This study comprised qualitative research with in-depth interviews, mainly using Giorgi’s [24] qualitative research data analysis method to analyse the data. Interviews were characterized by an open and flexible conversation, with the interviewee controlling the direction and content of the conversation [26]. This qualitative research aimed to understand people’s life experiences and to explore the nature of people's experiences [27,28].

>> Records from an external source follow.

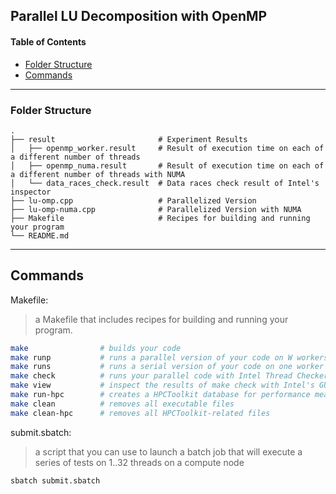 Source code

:## Parallel LU Decomposition with OpenMP

#### Table of Contents

-   [Folder Structure](#folder-structure)
-   [Commands](#commands)

---

### Folder Structure

    .
    ├── result                       # Experiment Results
    │   ├── openmp_worker.result     # Result of execution time on each of a different number of threads
    │   ├── openmp_numa.result       # Result of execution time on each of a different number of threads with NUMA
    │   └── data_races_check.result  # Data races check result of Intel's inspector
    ├── lu-omp.cpp                   # Parallelized Version
    ├── lu-omp-numa.cpp              # Parallelized Version with NUMA
    ├── Makefile                     # Recipes for building and running your program
    └── README.md

---

## Commands

Makefile:

> a Makefile that includes recipes for building and running your program.

```bash
make                # builds your code
make runp           # runs a parallel version of your code on W workers
make runs           # runs a serial version of your code on one worker
make check          # runs your parallel code with Intel Thread Checker
make view           # inspect the results of make check with Intel's GUI.
make run-hpc        # creates a HPCToolkit database for performance measurements
make clean          # removes all executable files
make clean-hpc      # removes all HPCToolkit-related files
```

submit.sbatch:

> a script that you can use to launch a batch job that will execute a series of tests on 1..32 threads on a compute node

```bash
sbatch submit.sbatch
```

The purpose of this study was to reveal the conceptual definition of frailty in a Chinese context from experts in elderly care.

Ethical Considerations

The study was approved by the Ethics Review Committee of Guangzhou Medical University. Full explanations were given to the informants about the study’s purpose and research procedures. The informants were informed that participation was voluntary and anonymous, and they could withdraw from the study at any time. The informants’ personal data were confidential and would not be disclosed to any member other than the research team. After the verbal consent of the interviewees, the interview began.

Sampling and Informants

Informants were recruited by purposive sampling. Experts included clinical experts (doctors, nurses and academics), care workers and elderly people. The respective inclusion criteria were as follows:

The clinical experts (1) have been engaging in elderly related medical, nursing, scientific research, or teaching; (2) either have been working in Chinese medicine or Western medicine clinical facilities in the past 5 years in the field of geriatrics or have been participating in research with elderly individuals; and (3) have attained an undergraduate level degree or above.

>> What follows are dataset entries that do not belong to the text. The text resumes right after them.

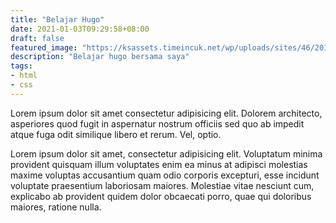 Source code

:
 ```yaml
---
title: "Belajar Hugo"
date: 2021-01-03T09:29:58+08:00
draft: false
featured_image: "https://ksassets.timeincuk.net/wp/uploads/sites/46/2015/11/woman-writing-1.jpg"
description: "Belajar hugo bersama saya"
tags:
- html
- css
---
```


Lorem ipsum dolor sit amet consectetur adipisicing elit. Dolorem architecto, asperiores quod fugit in aspernatur nostrum officiis sed quo ab impedit atque fuga odit similique libero et rerum. Vel, optio.

Lorem ipsum dolor sit amet, consectetur adipisicing elit. Voluptatum minima provident quisquam illum voluptates enim ea minus at adipisci molestias maxime voluptas accusantium quam odio corporis excepturi, esse incidunt voluptate praesentium laboriosam maiores. Molestiae vitae nesciunt cum, explicabo ab provident quidem dolor obcaecati porro, quae qui doloribus maiores, ratione nulla.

The care workers (1) have been taking care of elderly people for more than 5 years. (2) Their job was paid by the elderly person’s family members, or (3) they were working in a hospital.

The elderly people were (1) aged 65 years old and above and (2) staying in the hospital during the period of data collection.

The exclusion criteria were as follows:

(1) Those with severe visual and hearing impairments, which could have made communication very difficult, and

(2) Patients with severe senile dementia.

The interview recording stopped when the data were saturated; that is, no new information was being obtained and information was duplicated, and data analysis no longer presented new topics. In total, 27 informants participated in the study.

Data Collection

Data were collected by simultaneous recording, and the audio-recorded conversations (verbatim) were transcribed. When the interview started, subsequent questions were open-ended questions about the debilitation associated with getting old that had been identified from the literature were raised for the interviewees. Active listening was employed in the entire interview process. The interview guide is presented in Tables 1 and 2. Taking into account the nature of the work of the interviewees, participants determined the interview length. Each interview was conducted for 20-40 minutes, and the interview site was in a hospital or university office. The environment was private, comfortable and quiet and free from outside interference.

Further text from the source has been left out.